*What to do*. Copy whichever lines of the data hold the word "want".

(Rendered images with source text)
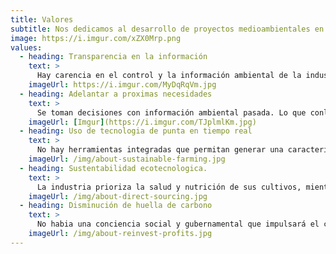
 ```yaml
---
title: Valores
subtitle: Nos dedicamos al desarrollo de proyectos medioambientales en todas sus fases, enfocados en el área marítima costera
image: https://i.imgur.com/xZX0Mrp.png
values:
  - heading: Transparencia en la información
    text: >
      Hay carencia en el control y la información ambiental de la industria acuícola, por tal motivo con la incorporación de nuestras soluciones llegaremos a cubrir esta necesidad.
    imageUrl: https://i.imgur.com/MyDqRqVm.jpg
  - heading: Adelantar a proximas necesidades
    text: >
      Se toman decisiones con información ambiental pasada. Lo que conlleva a que no se puedan preveer posibles desastre ambientales o que algunos lugares dejen de ser productivos.
    imageUrl: [Imgur](https://i.imgur.com/TJplmlKm.jpg)
  - heading: Uso de tecnologia de punta en tiempo real
    text: >
      No hay herramientas integradas que permitan generar una caracterización en tiempo real y predicción en corto plazo del impacto ambiental. Generamos soluciones para que podamos integrar y predecir desde distintas herramientas baja una misma plataforma. 
    imageUrl: /img/about-sustainable-farming.jpg
  - heading: Sustentabilidad ecotecnologica.
    text: >
      La industria prioriza la salud y nutrición de sus cultivos, mientras que las tecnologias en el ambito ambiental se encuentran menos desarrolladas. Demostrar que podemos incorporar elementos que complementen con los avances ya existentes en otras área productivas que impacten positivamente el negocio así como el medio en donde se desarrolla la actividad.
    imageUrl: /img/about-direct-sourcing.jpg
  - heading: Disminución de huella de carbono
    text: >
      No habia una conciencia social y gubernamental que impulsará el control ambiental de las industrias primarias. Generamos conciencia que podemos crecer siendo concientes del impacto que estamos generando en el ambiente y generar soluciones que ayude optimizar el uso de los recursos de este modo cumplir con los objetivos de disminución de huella de carbono por las diferentes industrias
    imageUrl: /img/about-reinvest-profits.jpg
---
```

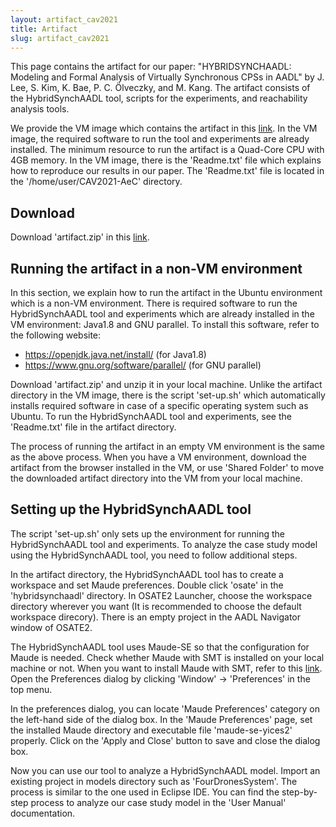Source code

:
 ```yaml
---
layout: artifact_cav2021
title: Artifact 
slug: artifact_cav2021
---
```

<p>
This page contains the artifact for our paper: "HYBRIDSYNCHAADL: Modeling and
Formal Analysis of Virtually Synchronous CPSs in AADL" by J. Lee, S. Kim, K.
Bae, P. C. Ölveczky, and M. Kang. The artifact consists of the HybridSynchAADL
tool, scripts for the experiments, and reachability analysis tools. 
</p>
<p>
We provide the VM image which contains the artifact in this 
<a href="http://doi.org/10.5281/zenodo.4699760">link</a>. In the VM image, the
required software to run the tool and experiments are already installed. The
minimum resource to run the artifact is a Quad-Core CPU with 4GB memory. In the
VM image, there is the 'Readme.txt' file which explains how to reproduce our results
in our paper.  The 'Readme.txt' file is located in the '/home/user/CAV2021-AeC'
directory.
</p>

<h2> Download</h2>
Download 'artifact.zip' in this <a href="https://tinyurl.com/cpsuef5h">link</a>.

<h2>Running the artifact in a non-VM environment</h2>
<p>
In this section, we explain how to run the artifact in the Ubuntu environment
which is a non-VM environment. There is required software to run the
HybridSynchAADL tool and experiments which are already installed in the VM
environment: Java1.8 and GNU parallel. To install this software, refer to the
following website:
</p>

* https://openjdk.java.net/install/ (for Java1.8)
* https://www.gnu.org/software/parallel/ (for GNU parallel)


<p>
Download 'artifact.zip' and unzip it in your local machine. Unlike the artifact
directory in the VM image, there is the script 'set-up.sh' which automatically
installs required software in case of a specific operating system such as Ubuntu.
To run the HybridSynchAADL tool and experiments, see the 'Readme.txt' file in
the artifact directory. 
</p>

<p>
The process of running the artifact in an empty VM environment is the same as
the above process. When you have a VM environment, download the artifact from
the browser installed in the VM, or use 'Shared Folder' to move the downloaded
artifact directory into the VM from your local machine.
</p>




<h2>Setting up the HybridSynchAADL tool</h2>
The script 'set-up.sh' only sets up the environment for running the
HybridSynchAADL tool and experiments. To analyze the case study model using the
HybridSynchAADL tool, you need to follow additional steps.


In the artifact directory, the HybridSynchAADL tool has to create a workspace
and set Maude preferences. Double click 'osate' in the 'hybridsynchaadl'
directory. In OSATE2 Launcher, choose the workspace directory wherever you want
(It is recommended to choose the default workspace direcory). There is an empty
project in the AADL Navigator window of OSATE2.


The HybridSynchAADL tool uses Maude-SE so that the configuration for Maude is
needed. Check whether Maude with SMT is installed on your local machine or not. When
you want to install Maude with SMT, refer to this [link](https://maude-se.github.io).
Open the Preferences dialog by clicking 'Window' -> 'Preferences' in the top
menu.


In the preferences dialog, you can locate 'Maude Preferences' category on the
left-hand side of the dialog box. In the 'Maude Preferences' page, set the
installed Maude directory and executable file 'maude-se-yices2' properly. Click
on the 'Apply and Close' button to save and close the dialog box.


Now you can use our tool to analyze a HybridSynchAADL model. Import an existing
project in models directory such as 'FourDronesSystem'. The process is similar
to the one used in Eclipse IDE. You can find the step-by-step process to
analyze our case study model in the 'User Manual' documentation.

<br />
<br />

*Output for this task*.
directory. In OSATE2 Launcher, choose the workspace directory wherever you want
you want to install Maude with SMT, refer to this [link](https://maude-se.github.io).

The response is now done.